It makes a lot of sense for editors. Though I doubt individual employers would stop testing individual candidates on their skills as they do now, at least they would know going in what skills those candidates are supposed to have, if they’re certified as having passed tests on the various style manuals, and could stop wasting their time testing everybody with a degree who thought editing looked easy enough for them to do.

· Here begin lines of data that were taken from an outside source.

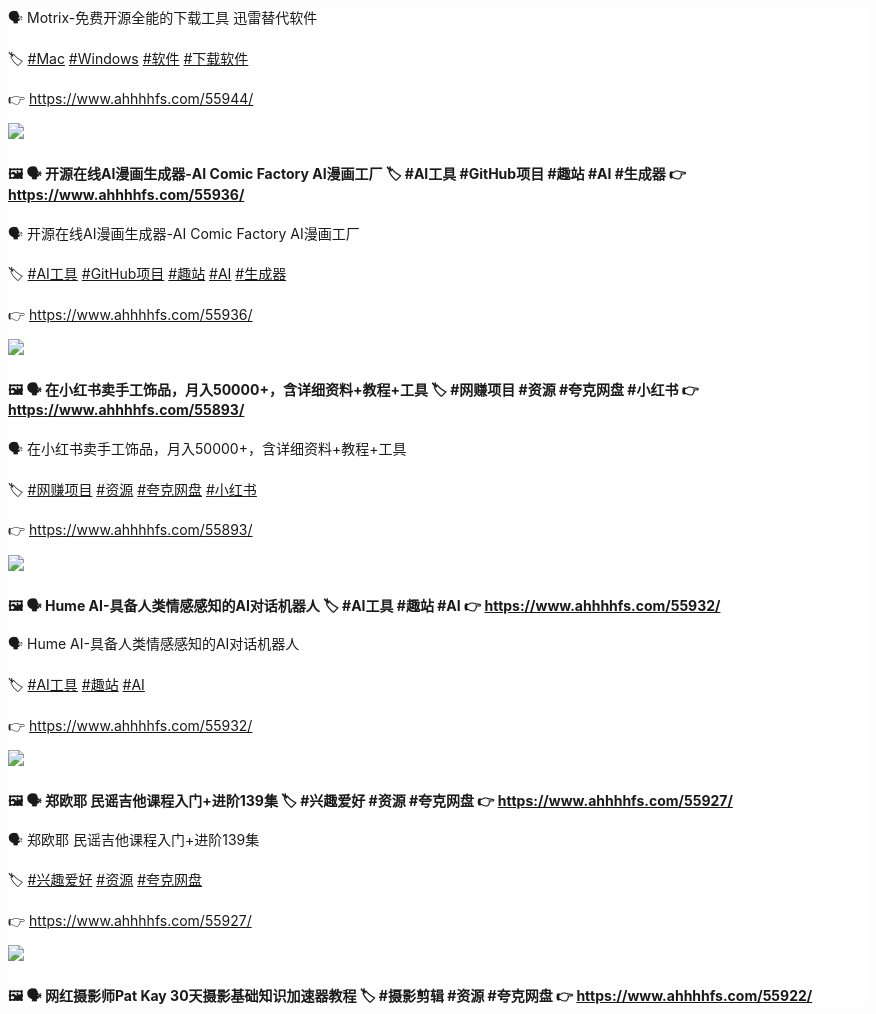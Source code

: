 <p><span class="emoji">🗣️</span> Motrix-免费开源全能的下载工具 迅雷替代软件<br><br><span class="emoji">🏷️</span> <a href="https://t.me/abskoop/7184?q=%23Mac">#Mac</a> <a href="https://t.me/abskoop/7184?q=%23Windows">#Windows</a> <a href="https://t.me/abskoop/7184?q=%23%E8%BD%AF%E4%BB%B6">#软件</a> <a href="https://t.me/abskoop/7184?q=%23%E4%B8%8B%E8%BD%BD%E8%BD%AF%E4%BB%B6">#下载软件</a><br><br><span class="emoji">👉</span> <a href="https://www.ahhhhfs.com/55944/" target="_blank" rel="noopener">https://www.ahhhhfs.com/55944/</a></p><img src="https://cdn5.cdn-telegram.org/file/ngDeUaRclcy7GKHP1URB26oRO7PTZ9MMlMcd3_6pzrJ_kWyv0gTKPxIPKtR5IksgkLXL-pjsMqnLBz79N6FQPcTSec7y4r1GJ1OYJkIi111RoYMIDIEhmyhFqpZdRYuIcAmO0bHBnAIK6BGnrsz2z4rL8Q381Q99aAJZolU-W1OkMCPD85jawZIwsZrqITdXQNS4g2NzzLDt_28JlVdOmOSJuYgEXLHBDg6eZfrGK792hpUlI9UuHNoa52u3TcD5rPLy73i9WYCYiLaSejhA1STAXk7v_E4RcfEjD4tNHq181dnCS8RgdUIiHjCh6fnuVegtk3dolCPiLvgyTTJbBg.jpg" referrerpolicy="no-referrer">

#### 🖼 🗣️ 开源在线AI漫画生成器-AI Comic Factory AI漫画工厂 🏷️ #AI工具 #GitHub项目 #趣站 #AI #生成器 👉 https://www.ahhhhfs.com/55936/
<p><span class="emoji">🗣️</span> 开源在线AI漫画生成器-AI Comic Factory AI漫画工厂<br><br><span class="emoji">🏷️</span> <a href="https://t.me/abskoop/7183?q=%23AI%E5%B7%A5%E5%85%B7">#AI工具</a> <a href="https://t.me/abskoop/7183?q=%23GitHub%E9%A1%B9%E7%9B%AE">#GitHub项目</a> <a href="https://t.me/abskoop/7183?q=%23%E8%B6%A3%E7%AB%99">#趣站</a> <a href="https://t.me/abskoop/7183?q=%23AI">#AI</a> <a href="https://t.me/abskoop/7183?q=%23%E7%94%9F%E6%88%90%E5%99%A8">#生成器</a><br><br><span class="emoji">👉</span> <a href="https://www.ahhhhfs.com/55936/" target="_blank" rel="noopener">https://www.ahhhhfs.com/55936/</a></p><img src="https://cdn5.cdn-telegram.org/file/MPxxb-j9Ccw2T2-c2n_-4XxvwqMS4RwKQ1FUv7FhWevNQjYeHmKQpDcZjdjJw2HS9eVq910s1cc1dNaESYppq3vfekOTTHiLjSsiRxWUzbqVQMyoCtffV_c_Yfy7hy1h4UgwnB5v4xGH7MTcScLtfvcL06dprGInWNA6VRajs1gsLs5oJ0McE2cFgrI96pdlL4s1UwXFyKb5lF0otQ-yUSnZ_WPiTfNiIr1RNitQnTehemFe6pdKB_-HHULaHx5R2weKnqf6w6qJ0gSxUKc9_mPiOd-Hll9XR7cEmrmwWCiTXLAling6f2H0fV6dok4EcWAu6p9qIP7_AoVCYWg7lw.jpg" referrerpolicy="no-referrer">

#### 🖼 🗣️ 在小红书卖手工饰品，月入50000+，含详细资料+教程+工具 🏷️ #网赚项目 #资源 #夸克网盘 #小红书 👉 https://www.ahhhhfs.com/55893/
<p><span class="emoji">🗣️</span> 在小红书卖手工饰品，月入50000+，含详细资料+教程+工具<br><br><span class="emoji">🏷️</span> <a href="https://t.me/abskoop/7182?q=%23%E7%BD%91%E8%B5%9A%E9%A1%B9%E7%9B%AE">#网赚项目</a> <a href="https://t.me/abskoop/7182?q=%23%E8%B5%84%E6%BA%90">#资源</a> <a href="https://t.me/abskoop/7182?q=%23%E5%A4%B8%E5%85%8B%E7%BD%91%E7%9B%98">#夸克网盘</a> <a href="https://t.me/abskoop/7182?q=%23%E5%B0%8F%E7%BA%A2%E4%B9%A6">#小红书</a><br><br><span class="emoji">👉</span> <a href="https://www.ahhhhfs.com/55893/" target="_blank" rel="noopener">https://www.ahhhhfs.com/55893/</a></p><img src="https://cdn5.cdn-telegram.org/file/leAJCS1JwLFJN6Jz4-McH8LaWLMxvq0vp7g_-nxhMfMB1M-blzYJBO5-lN4cDPJMi62Dptbop0s7Er_pvCSB-lXTP_EE7L6ha2ibt97dIucPptg3wVnhH7AWeyqUihebK_SHxIr-Jh6I-YIbh96FkuTPf2deaKPX6WQj-jxCHo-Sl6v8BpP-pbY355q4XFZxz3hhXiRMau-k2Z3mQU90y3c3HXqtck90579oe89KBitC_AF5cJasKQX-E6IFJ_rnr6ABEbI6hG2ZL1sX67Rt13YEO9Y9OsB0sTT54Lrr_onI7n9MJJYLKOW0JYCNNqDMRBw8WPC_zXK-3TvsqQYCuw.jpg" referrerpolicy="no-referrer">

#### 🖼 🗣️ Hume AI-具备人类情感感知的AI对话机器人 🏷️ #AI工具 #趣站 #AI 👉 https://www.ahhhhfs.com/55932/
<p><span class="emoji">🗣️</span> Hume AI-具备人类情感感知的AI对话机器人<br><br><span class="emoji">🏷️</span> <a href="https://t.me/abskoop/7181?q=%23AI%E5%B7%A5%E5%85%B7">#AI工具</a> <a href="https://t.me/abskoop/7181?q=%23%E8%B6%A3%E7%AB%99">#趣站</a> <a href="https://t.me/abskoop/7181?q=%23AI">#AI</a><br><br><span class="emoji">👉</span> <a href="https://www.ahhhhfs.com/55932/" target="_blank" rel="noopener">https://www.ahhhhfs.com/55932/</a></p><img src="https://cdn5.cdn-telegram.org/file/e2NWKBOXvgR5VJ3sWtSah6AtQFSMaWeEK7n6BB5b0dm3Or9d1Z5x2KW4rAiApvq0apYLGWoJv6d0EC2LQ6yBo9H0C2SB_QFI3M69BnEZ_SmvspCLBToDTnST0xuowqDb9jrtrFErQivDwGu0EeOUb8lqoclZikyfYJ770zxHZIZ5J78aDEAhcPhOLehTObN5am2jwY4olUCl2ggQ4aQzacoWq1sKiUDRPpTAdKxcpIGblwUPmGBCqdQUggAkQJ_CYdfyMy5PyMNFcsB2lSlf3XM9blC4_beU8Zi1KlLXdV3lbrXDQF6FxfuThR1UOpLb0S9_2GRdqyauc6BVGV6FlQ.jpg" referrerpolicy="no-referrer">

#### 🖼 🗣️ 郑欧耶 民谣吉他课程入门+进阶139集 🏷️ #兴趣爱好 #资源 #夸克网盘 👉 https://www.ahhhhfs.com/55927/
<p><span class="emoji">🗣️</span> 郑欧耶 民谣吉他课程入门+进阶139集<br><br><span class="emoji">🏷️</span> <a href="https://t.me/abskoop/7180?q=%23%E5%85%B4%E8%B6%A3%E7%88%B1%E5%A5%BD">#兴趣爱好</a> <a href="https://t.me/abskoop/7180?q=%23%E8%B5%84%E6%BA%90">#资源</a> <a href="https://t.me/abskoop/7180?q=%23%E5%A4%B8%E5%85%8B%E7%BD%91%E7%9B%98">#夸克网盘</a><br><br><span class="emoji">👉</span> <a href="https://www.ahhhhfs.com/55927/" target="_blank" rel="noopener">https://www.ahhhhfs.com/55927/</a></p><img src="https://cdn5.cdn-telegram.org/file/RUb2GoF2kq9ngSRObivFtBGLeoUUFeMNy8tk7aNR0xyRNXGoa3_yNmyq09mOhaU02KbIBcTyMiYvOD4e_El9QHL1_KJMHMMYRz3xiLKPEc9pvK8dtfyzvlxdTC-quA6Svsl836PTyH1X-mFYbMSxh9qCDHzaiVJpTPI8tsg9DZiDAWV2A-C-sLcA3Pma4TxSCOkNZlLOkjmrxeok3PIKO4QCgq0yl7UQGyZyFbMclgC3ybQ11nWNp_GDBkz8xc7oVf9gYaqa7z-KIAgEu8KI7wkoR7wQRJHSDjaCMMyyyj_nNQP3V2HxD6wTJo9-loGr4YgfxA94qqXwa9jcnRSwGg.jpg" referrerpolicy="no-referrer">

#### 🖼 🗣️ 网红摄影师Pat Kay 30天摄影基础知识加速器教程 🏷️ #摄影剪辑 #资源 #夸克网盘 👉 https://www.ahhhhfs.com/55922/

Oh wait, except that’s how I got into editing myself. Well, no, not really–I focused on editing as what I really wanted to do, as opposed to what I studied in college, and I passed with flying colors the test my hiring manager gave me. But still, would my employer have looked twice at me under a certification system that I had not entered yet? A widespread system of certification would make it more difficult to change careers in that way, would make it much harder to apply for a new batch of jobs and see what shook out, but then editing is somewhat unique among professions in that it doesn’t necessarily require a specific degree or certification (like passing the bar, for example) but it does test you at the door. Perhaps it is one of very few professions that you can currently switch to relatively easily, as I did, and maybe for people wanting to switch to other professions, a certification system would actually make it easier, in potentially not having to go back to college before being able to switch.

At any rate, the point is well made about cutting through a lot of BS in the four-year system … and in life, as well, including BS like this:

Here’s the reality: Everyone in every occupation starts as an apprentice. Those who are good enough become journeymen. The best become master craftsmen. This is as true of business executives and history professors as of chefs and welders.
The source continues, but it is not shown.